Isso significa que a cidadania e o reconhecimento social têm a ver com efetiva homogeneização da economia emocional que caracteriza o indivíduo produtivo no capitalismo e que esse é um processo coletivo de aprendizado cultural e político. Essa "ideologia do desempenho" é a base do consenso pré-reflexivo, continuamente reproduzido institucional mente, que de modo objetivo determina, independentemente de nossa vontade individual, o valor diferencial dos seres humanos, que nós apenas atualizamos na vida cotidiana. O capitalismo, tanto no centro quanto na periferia, secreta uma ideologia espontânea, que é tanto mais eficiente por ser opaca e invisível na dimensão cotidiana que naturaliza a desigualdade que se traveste de meritocrática. Sua objetividade e sua ubiqüidade forçam suas próprias vítimas a se perceber como a causa do próprio fracasso, vinculando não-reconhecimento social e baixa auto-estima.
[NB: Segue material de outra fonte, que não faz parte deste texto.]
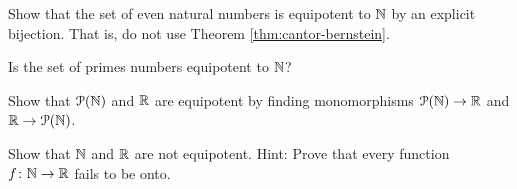 \begin{exercises}
	\begin{exerciselist}
		\item Show that the set of even natural numbers is equipotent to $\mathbb N$ by an explicit bijection. That is, do not use Theorem \ref{thm:cantor-bernstein}.
		\item Is the set of primes numbers equipotent to $\mathbb N$?
		\item Show that ${\mathcal{P}}(\mathbb N)$ and $\mathbb R$ are equipotent by finding monomorphisms ${\mathcal{P}}(\mathbb N)\to \mathbb R$ and $\mathbb R\to {\mathcal{P}}(\mathbb N)$.
		\item Show that $\mathbb N$ and $\mathbb R$ are not equipotent. Hint: Prove that every function ${f}\colon{\mathbb N}\to{\mathbb R}$ fails to be onto.
	\end{exerciselist}
\end{exercises} 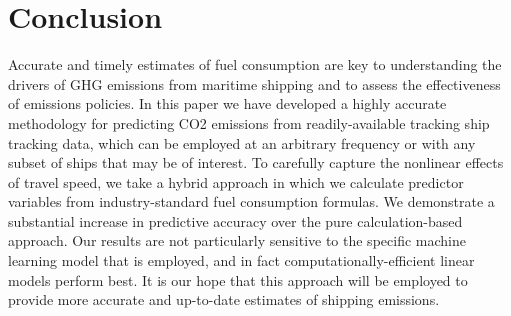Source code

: \section{Conclusion}
Accurate and timely estimates of fuel consumption are key to understanding the drivers of \ac{GHG} emissions from maritime shipping and to assess the effectiveness of emissions policies. In this paper we have developed a highly accurate methodology for predicting \ac{CO2} emissions from readily-available tracking ship tracking data, which can be employed at an arbitrary frequency or with any subset of ships that may be of interest. To carefully capture the nonlinear effects of travel speed, we take a hybrid approach in which we calculate predictor variables from industry-standard fuel consumption formulas. We demonstrate a substantial increase in predictive accuracy over the pure calculation-based approach. Our results are not particularly sensitive to the specific machine learning model that is employed, and in fact computationally-efficient linear models perform best. It is our hope that this approach will be employed to provide more accurate and up-to-date estimates of shipping emissions.



% 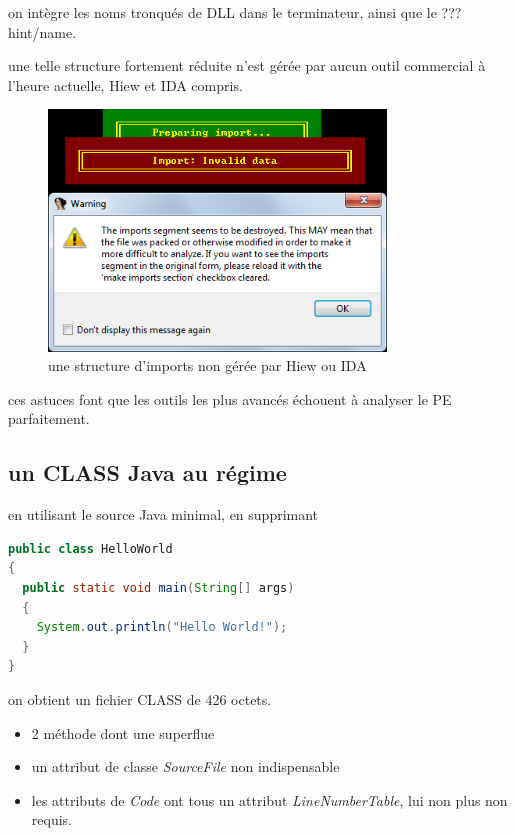 \begin{itemize}
on intègre les noms tronqués de DLL dans le terminateur, ainsi que le ??? hint/name.

une telle structure fortement réduite n'est gérée par aucun outil commercial à l'heure actuelle, Hiew et IDA compris.

\begin{figure}[ht]
  \centering
  \includegraphics[width=0.8\textwidth]{albertini/img/imports_error}
  \caption{une structure d'imports non gérée par Hiew ou IDA}
  \label{fig:albertini:imports_error}
\end{figure}

ces astuces font que les outils les plus avancés échouent à analyser le PE parfaitement.

\end{itemize}

\subsection{un CLASS Java au régime}
en utilisant le source Java minimal, en supprimant

\begin{lstlisting}[language={java},caption={un Hello World minimal en Java},label={lst:albertini:hwjava}]
 public class HelloWorld
{
  public static void main(String[] args)
  {
    System.out.println("Hello World!");
  }
}
\end{lstlisting}

on obtient un fichier CLASS de 426 octets.
\begin{itemize}
\item 2 méthode dont une superflue
\item un attribut de classe {\em SourceFile} non indispensable
\item les attributs de {\em Code} ont tous un attribut {\em LineNumberTable}, lui non plus non requis.
\end{itemize}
Essa lição weberiana, que permite perceber as causas profundas de problemas como subcidadania, marginalização social e desigualdade de outro modo, um modo alternativo ao paradigma personalista e patrimonialista ainda dominante no debate teórico e político nacional, ainda não foi adequadamente compreendida entre nós, seja pela reflexão metódica, seja pela prática política. Esta última, que depende do estoque de idéias de intelectuais para soluções criativas de problemas práticos, não por acaso se vê condenada ao assistencialismo e ao populismo, ainda que de esquerda. A pobreza do debate teórico, que fragmenta as causas da desigualdade em temas apartados como "violência", "segurança pública", "marginalidade" etc. e impede uma visão global e totalizadora da questão, condiciona a pobreza das soluções políticas para seu efetivo combate de longo prazo.